Debuts and Dragons


Cover for DEBUTS AND DRAGONS, featuring a green dragon wearing sunglasses, earrings, and a necklace
Part of the Crazy Rich Dragons series:
  • Debuts and Dragons
Editions:eBook: $ 4.99Paperback: $ 7.99
ISBN: 9781705611517
Size: 5.00 x 8.00 in
Pages: 71
Large Print: $ 9.99
ISBN: 9781705612811
Size: 6.00 x 9.00 in
Pages: 171

Though she's not much to look at, dragon Sellafield Terrormouth never worried about snagging a mate for herself.

But now that her little sister is about to debut in dragon society, Sella's got one night to go from drab to fab. If she fails, she’ll lose her entire dowry—and quite possibly doom herself to eternal spinsterhood!

Can this plain dragon get herself a date, or is her future about to go up in flames?

Contemporary fantasy fans won’t want to miss this lighthearted (and scaly) look at love, friendship, and inner beauty.


“Now, now, this won’t be all bad. You have to think positive, Sella. —You there, you missed a spot!” Flame darted from the crimson dragoness’s nostrils and the human attendant jumped to polish the scales indicated by the pointing claw.

“Sorry, Miss Chernobyl!” he squeaked.

Sella looked down at the little man, now polishing the scales beneath her grey elbow. She’d always thought herself the same drab grey as the elephants they roasted for dinner on weekends—in her opinion, she thought the portrait artist her mother had commissioned for her debut five years ago had been a little generous with the rust-and-purple undertones. She much rather would have been born the deep emerald green of her younger sister, Harrisburg, the bright carmine of her older sister, Chernobyl, or even the pure white of her mother, Hiroshima.

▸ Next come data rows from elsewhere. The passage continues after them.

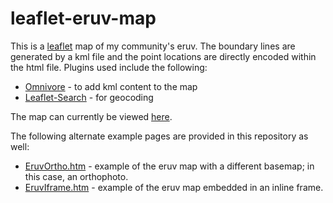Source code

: # leaflet-eruv-map

This is a <a target="blank" href="https://leafletjs.com/">leaflet</a> map of my community's eruv. The boundary lines are generated by a kml file and the point locations are directly encoded within the html file. Plugins used include the following:
<ul>
  <li><a target="blank" href="https://github.com/mapbox/leaflet-omnivore">Omnivore</a> - to add kml content to the map</li>
  <li><a target="blank" href="https://github.com/stefanocudini/leaflet-search">Leaflet-Search</a> - for geocoding</li>
  </ul>

The map can currently be viewed <a target="blank" href="https://mikeolkin.github.io/leaflet-eruv-map/Eruv.htm">here</a>.

The following alternate example pages are provided in this repository as well:
<ul>
  <li><a target="blank" href="https://mikeolkin.github.io/leaflet-eruv-map/EruvOrtho.htm">EruvOrtho.htm</a> - example of the eruv map with a different basemap; in this case, an orthophoto.</li>
  <li><a target="blank" href="https://mikeolkin.github.io/leaflet-eruv-map/EruvIframe.htm">EruvIframe.htm</a> - example of the eruv map embedded in an inline frame.</li>
</ul>
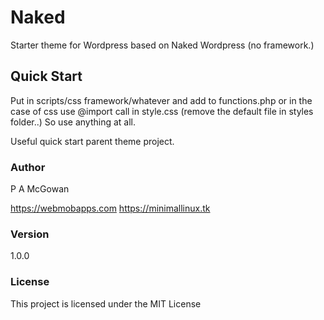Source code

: # Naked

Starter theme for Wordpress based on Naked Wordpress (no framework.)

## Quick Start

Put in scripts/css framework/whatever and add to functions.php or in the case of css use @import call in style.css (remove the default file in styles folder..) So use anything at all.

Useful quick start parent theme project.

### Author

P A McGowan

https://webmobapps.com
https://minimallinux.tk

### Version

1.0.0

### License

This project is licensed under the MIT License
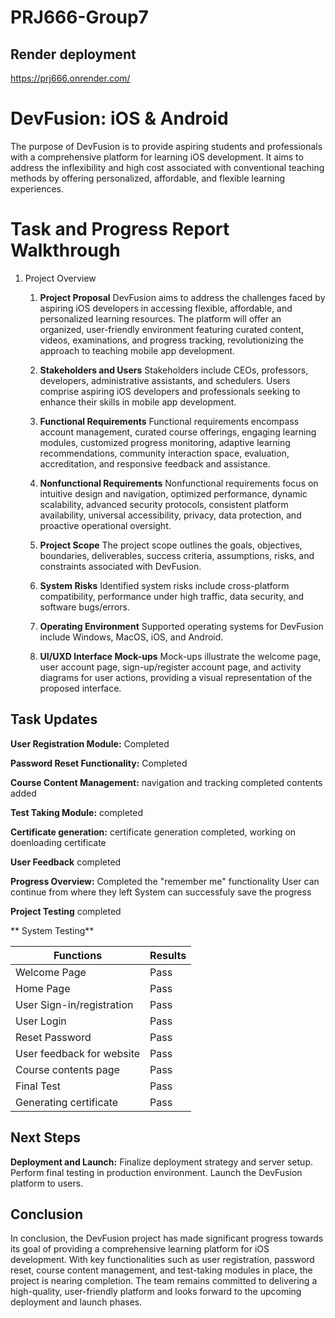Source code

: # PRJ666-Group7

## Render deployment 

https://prj666.onrender.com/

# DevFusion: iOS & Android

The purpose of DevFusion is to provide aspiring students and professionals with a comprehensive platform for learning iOS development. It aims to address the inflexibility and high cost associated with conventional teaching methods by offering personalized, affordable, and flexible learning experiences.

# Task and Progress Report Walkthrough
 
1. Project Overview

   1. **Project Proposal**
      DevFusion aims to address the challenges faced by aspiring iOS developers in accessing flexible, affordable, and personalized learning resources. The platform will offer an organized, user-friendly environment featuring curated content, videos, examinations, and progress tracking, revolutionizing the approach to teaching mobile app development.

   2. **Stakeholders and Users**
      Stakeholders include CEOs, professors, developers, administrative assistants, and schedulers. Users comprise aspiring iOS developers and professionals seeking to enhance their skills in mobile app development.

   3. **Functional Requirements**
      Functional requirements encompass account management, curated course offerings, engaging learning modules, customized progress monitoring, adaptive learning recommendations, community interaction space, evaluation, accreditation, and responsive feedback and assistance.

   4. **Nonfunctional Requirements**
      Nonfunctional requirements focus on intuitive design and navigation, optimized performance, dynamic scalability, advanced security protocols, consistent platform availability, universal accessibility, privacy, data protection, and proactive operational oversight.

   5. **Project Scope**
      The project scope outlines the goals, objectives, boundaries, deliverables, success criteria, assumptions, risks, and constraints associated with DevFusion.

   6. **System Risks**
      Identified system risks include cross-platform compatibility, performance under high traffic, data security, and software bugs/errors.

   7. **Operating Environment**
      Supported operating systems for DevFusion include Windows, MacOS, iOS, and Android.

   8. **UI/UXD Interface Mock-ups**
      Mock-ups illustrate the welcome page, user account page, sign-up/register account page, and activity diagrams for user actions, providing a visual representation of the proposed interface.


## Task Updates

**User Registration Module:**
Completed

**Password Reset Functionality:**
Completed

**Course Content Management:**
navigation and tracking completed
contents added

**Test Taking Module:**
completed

**Certificate generation:**
certificate generation completed, working on doenloading certificate 

**User Feedback**
completed

**Progress Overview:**
Completed the "remember me" functionality
User can continue from where they left 
System can successfuly save the progress

**Project Testing**
completed


** System Testing**

|Functions                      |            Results                          |
|-------------------------------|---------------------------------------------|
|Welcome Page                   |              Pass                           |
|Home Page                      |              Pass                           |
|User Sign-in/registration      |              Pass                           |
|User Login                     |              Pass                           |
|Reset Password                 |              Pass                           |
|User feedback for website      |              Pass                           |
|Course contents page           |              Pass                           |
|Final Test                     |              Pass                           |
|Generating certificate         |              Pass                           |

## Next Steps

**Deployment and Launch:**
Finalize deployment strategy and server setup.
Perform final testing in production environment.
Launch the DevFusion platform to users.

## Conclusion

In conclusion, the DevFusion project has made significant progress towards its goal of providing a comprehensive learning platform for iOS development. With key functionalities such as user registration, password reset, course content management, and test-taking modules in place, the project is nearing completion. The team remains committed to delivering a high-quality, user-friendly platform and looks forward to the upcoming deployment and launch phases.
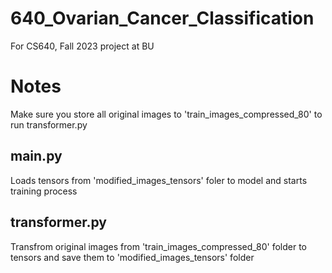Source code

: # 640_Ovarian_Cancer_Classification
For CS640, Fall 2023 project at BU

# Notes
Make sure you store all original images to 'train_images_compressed_80' to run transformer.py
## main.py
Loads tensors from 'modified_images_tensors' foler to model and starts training process
## transformer.py
Transfrom original images from 'train_images_compressed_80' folder to tensors and save them to 'modified_images_tensors' folder
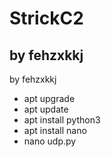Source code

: # StrickC2 

## by fehzxkkj

by fehzxkkj

- apt upgrade 
- apt update
- apt install python3
- apt install nano
- nano udp.py
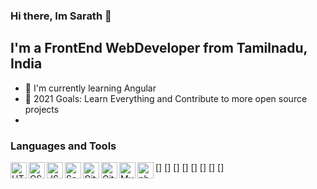 ### Hi there, Im Sarath 👋

## I'm a FrontEnd WebDeveloper from Tamilnadu, India
- 🔭 I'm currently learning Angular 
- 🌱 2021 Goals: Learn Everything and Contribute to more open source projects
- 
### Languages and Tools

[<img align="left" alt="HTML5" width="26px" src="https://www.freepnglogos.com/uploads/html5-logo-png/html5-logo-html-logo-0.png"/>]
[<img align="left" alt="CSS3" width="26px" src="https://www.freepnglogos.com/uploads/html5-logo-png/html5-logo-css-logo-png-transparent-svg-vector-bie-supply-9.png"/>]
[<img align="left" alt="JS" width="26px" src="https://www.freepnglogos.com/uploads/javascript-png/javascript-vector-logo-yellow-png-transparent-javascript-vector-12.png"/>]
[<img align="left" alt="Sass" width="26px" src="https://logos-download.com/wp-content/uploads/2016/09/Sass_logo-700x524.png"/>]
[<img align="left" alt="Git" width="26px" src="https://logos-download.com/wp-content/uploads/2021/01/Git_Logo_full-700x292.png"/>]
[<img align="left" alt="Github" width="26px" src="https://github.githubassets.com/images/modules/logos_page/GitHub-Mark.png"/>]
[<img align="left" alt="Mysql" width="26px" src="https://logos-download.com/wp-content/uploads/2016/05/MySQL_logo_logotype-700x413.png"/>]
[<img align="left" alt="php" width="26px" src="https://logos-download.com/wp-content/uploads/2016/09/PHP_logo-700x368.png"/>]
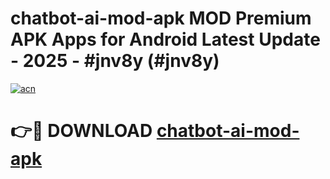 # chatbot-ai-mod-apk MOD Premium APK Apps for Android Latest Update - 2025 - #jnv8y (#jnv8y)

[![acn](https://github.com/user-attachments/assets/0f9c940e-d8b0-45ae-aac7-cd30a18b3e1c)](https://apps.libra.edu.pl?title=chatbot-ai-mod-apk&ref=18F)

# 👉🔴 DOWNLOAD [chatbot-ai-mod-apk](https://apps.libra.edu.pl?title=chatbot-ai-mod-apk&ref=18F)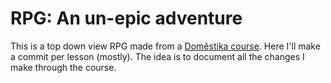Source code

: ﻿# RPG: An un-epic adventure

This is a top down view RPG made from a [Domĕstika course](https://www.domestika.org/es/courses/1761-diseno-avanzado-de-videojuegos-rpg-con-unity). Here I'll make a commit per lesson (mostly). The idea is to document all the changes I make through the course.
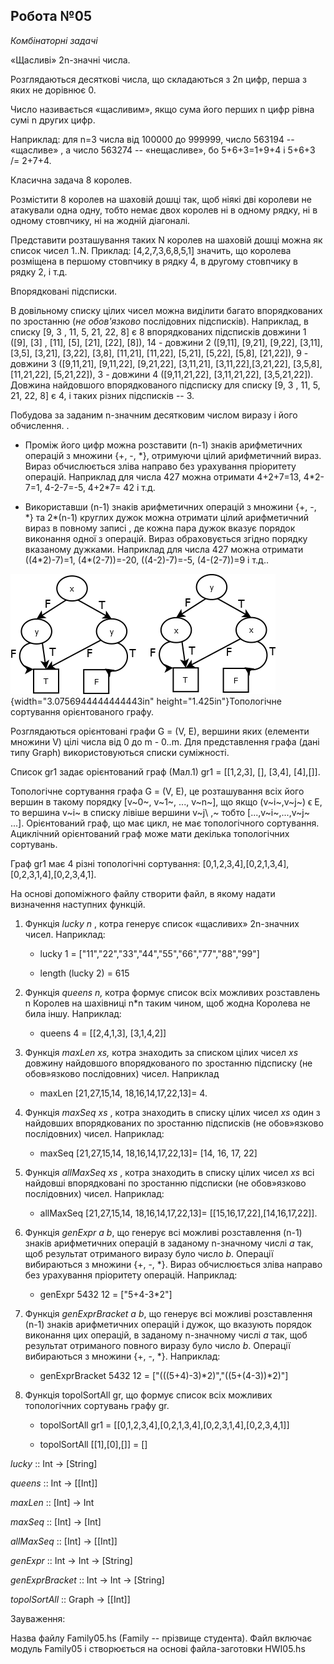Робота №05
----------

*Комбінаторні задачі*

«Щасливі» 2n-значні числа.

Розглядаються десяткові числа, що складаються з 2n цифр, перша з яких не
дорівнює 0.

Число називається «щасливим», якщо сума його перших n цифр рівна сумі n
других цифр.

Наприклад: для n=3 числа від 100000 до 999999, число 563194 -- «щасливе»
, а число 563274 -- «нещасливе», бо 5+6+3=1+9+4 і 5+6+3 /= 2+7+4.

Класична задача 8 королев.

Розмістити 8 королев на шаховій дошці так, щоб ніякі дві королеви не
атакували одна одну, тобто немає двох королев ні в одному рядку, ні в
одному стовпчику, ні на жодній діагоналі.

Представити розташування таких N королев на шаховій дошці можна як
список чисел 1..N. Приклад: \[4,2,7,3,6,8,5,1\] значить, що королева
розміщена в першому стовпчику в рядку 4, в другому стовпчику в рядку 2,
і т.д.

Впорядковані підсписки.

В довільному списку цілих чисел можна виділити багато впорядкованих по
зростанню (*не обов'язково* послідовних підсписків). Наприклад, в списку
\[9, 3 , 11, 5, 21, 22, 8\] є 8 впорядкованих підсписків довжини 1
(\[9\], \[3\] , \[11\], \[5\], \[21\], \[22\], \[8\]), 14 - довжини 2
(\[9,11\], \[9,21\], \[9,22\], \[3,11\], \[3,5\], \[3,21\], \[3,22\],
\[3,8\], \[11,21\], \[11,22\], \[5,21\], \[5,22\], \[5,8\], \[21,22\]),
9 - довжини 3 (\[9,11,21\], \[9,11,22\], \[9,21,22\], \[3,11,21\],
\[3,11,22\],\[3,21,22\], \[3,5,8\], \[11,21,22\], \[5,21,22\]), 3 -
довжини 4 (\[9,11,21,22\], \[3,11,21,22\], \[3,5,21,22\]). Довжина
найдовшого впорядкованого підсписку для списку \[9, 3 , 11, 5, 21, 22,
8\] є 4, і таких різних підсписків -- 3.

Побудова за заданим n-значним десятковим числом виразу і його
обчислення. .

-   Проміж його цифр можна розставити (n-1) знаків арифметичних операцій
    з множини {+, -, \*}, отримуючи цілий арифметичний вираз. Вираз
    обчислюється зліва направо без урахування пріоритету операцій.
    Наприклад для числа 427 можна отримати 4+2+7=13, 4\*2-7=1, 4-2-7=-5,
    4+2\*7= 42 і т.д.

-   Використавши (n-1) знаків арифметичних операцій з множини {+, -, \*}
    та 2\*(n-1) круглих дужок можна отримати цілий арифметичний вираз в
    повному записі , де кожна пара дужок вказує порядок виконання одної
    з операцій. Вираз обраховується згідно порядку вказаному дужками.
    Наприклад для числа 427 можна отримати ((4\*2)-7)=1, (4\*(2-7))=-20,
    ((4-2)-7)=-5, (4-(2-7))=9 і т.д..

![](../media/media/image1.png){width="3.0756944444444443in"
height="1.425in"}Топологічне сортування орієнтованого графу.

Розглядаються орієнтовані графи G = (V, E), вершини яких (елементи
множини V) цілі числа від 0 до m - 0..m. Для представлення графа (дані
типу Graph) використовуються списки суміжності.

Список gr1 задає орієнтований граф (Мал.1) gr1 = \[\[1,2,3\], \[\],
\[3,4\], \[4\],\[\]\].

Топологічне сортування графа G = (V, E), це розташування всіх його
вершин в такому порядку \[v~0~, v~1~, ..., v~n~\], що якщо (v~i~,v~j~) ϵ
E, то вершина v~i~ в списку лівіше вершини v~j\ ,~ тобто
\[\...,v~i~,...,v~j~ ...\]. Орієнтований граф, що має цикл, не має
топологічного сортування. Ациклічний орієнтований граф може мати
декілька топологічних сортувань.

Граф gr1 має 4 різні топологічні сортування:
\[0,1,2,3,4\],\[0,2,1,3,4\],\[0,2,3,1,4\],\[0,2,3,4,1\].

На основі допоміжного файлу створити файл, в якому надати визначення
наступних функцій.

1.  Функція *lucky n* , котра генерує список «щасливих» 2n-значних
    чисел. Наприклад:

    -   lucky 1 =
        \[\"11\",\"22\",\"33\",\"44\",\"55\",\"66\",\"77\",\"88\",\"99\"\]

    -   length (lucky 2) = 615

2.  Функція *queens n,* котра формує список всіх можливих розставлень n
    Королев на шахівниці n\*n таким чином, щоб жодна Королева не била
    іншу. Наприклад:

    -   queens 4 = \[\[2,4,1,3\], \[3,1,4,2\]\]

3.  Функція *maxLen xs,* котра знаходить за списком цілих чисел *xs*
    довжину найдовшого впорядкованого по зростанню підсписку (не
    обов»язково послідовних) чисел. Наприклад

    -   maxLen \[21,27,15,14, 18,16,14,17,22,13\]= 4.

4.  Функція *maxSeq xs* , котра знаходить в списку цілих чисел *xs* один
    з найдовших впорядкованих по зростанню підсписків (не обов»язково
    послідовних) чисел. Наприклад:

    -   maxSeq \[21,27,15,14, 18,16,14,17,22,13\]= \[14, 16, 17, 22\]

5.  Функція *allMaxSeq xs* , котра знаходить в списку цілих чисел *xs*
    всі найдовші впорядковані по зростанню підсписки (не обов»язково
    послідовних) чисел. Наприклад:

    -   allMaxSeq \[21,27,15,14, 18,16,14,17,22,13\]=
        \[\[15,16,17,22\],\[14,16,17,22\]\].

6.  Функція *genExpr a b*, що генерує всі можливі розставлення (n-1)
    знаків арифметичних операцій в заданому n-значному числі *a* так,
    щоб результат отриманого виразу було число *b*. Операції вибираються
    з множини {+, -, \*}. Вираз обчислюється зліва направо без
    урахування пріоритету операцій. Наприклад:

    -   genExpr 5432 12 = \["5+4-3\*2"\]

7.  Функція *genExprBracket a b*, що генерує всі можливі розставлення
    (n-1) знаків арифметичних операцій і дужок, що вказують порядок
    виконання цих операцій, в заданому n-значному числі *a* так, щоб
    результат отриманого повного виразу було число *b*. Операції
    вибираються з множини {+, -, \*}. Наприклад:

    -   genExprBracket 5432 12 =
        \[\"(((5+4)-3)\*2)\",\"((5+(4-3))\*2)\"\]

8.  Функція topolSortAll gr, що формує список всіх можливих топологічних
    сортувань графу gr.

    -   topolSortAll gr1 =
        \[\[0,1,2,3,4\],\[0,2,1,3,4\],\[0,2,3,1,4\],\[0,2,3,4,1\]\]

    -   topolSortAll \[\[1\],\[0\],\[\]\] = \[\]

*lucky* :: Int -\> \[String\]

*queens* :: Int -\> \[\[Int\]\]

*maxLen* :: \[Int\] -\> Int

*maxSeq* :: \[Int\] -\> \[Int\]

*allMaxSeq* :: \[Int\] -\> \[\[Int\]\]

*genExpr* :: Int -\> Int -\> \[String\]

*genExprBracket* :: Int -\> Int -\> \[String\]

*topolSortAll* :: Graph -\> \[\[Int\]\]

Зауваження:

Назва файлу Family05.hs (Family -- прізвище студента). Файл включає
модуль Family05 і створюється на основі файла-заготовки HWI05.hs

“Sella, be still! He can’t get them symmetrical if you’re always gawking at things. This is important.”

Sella put her neck straight and froze. The other human attendant—whom their scale painter had insisted was the top-rated scale calligraphist in the world, so exclusive even the Empress herself was on a waiting list—leaned forward in his harness and continued tracing the ivory paint on the side of Sella’s neck. Filigree crawled up under her chin like ivy. And the scale wash stung if the paint had to be scratched off and redone. Sella wrinkled her noise, stifling an itch. Suddenly, the early morning spent sitting while the human traced the design in blue chalk didn’t seem like such a waste of time.

At least they got to be outside, and even though the canvas tent blocked her view of the Tuscan cliffs and Mediterranean sea, the sun warmed the rocks gloriously.

Sella prummed just thinking about it, which made Cherna growl and the painter’s spotters yank the counterweights to pull him away.

“What’d I do this time?”

“You’ll make the paint jagged!”

“By being happy?”

“By vibrating, pugs-for-brains.”

Sella clamped her nostrils shut so she wouldn’t be tempted to flame. She’s just trying to help.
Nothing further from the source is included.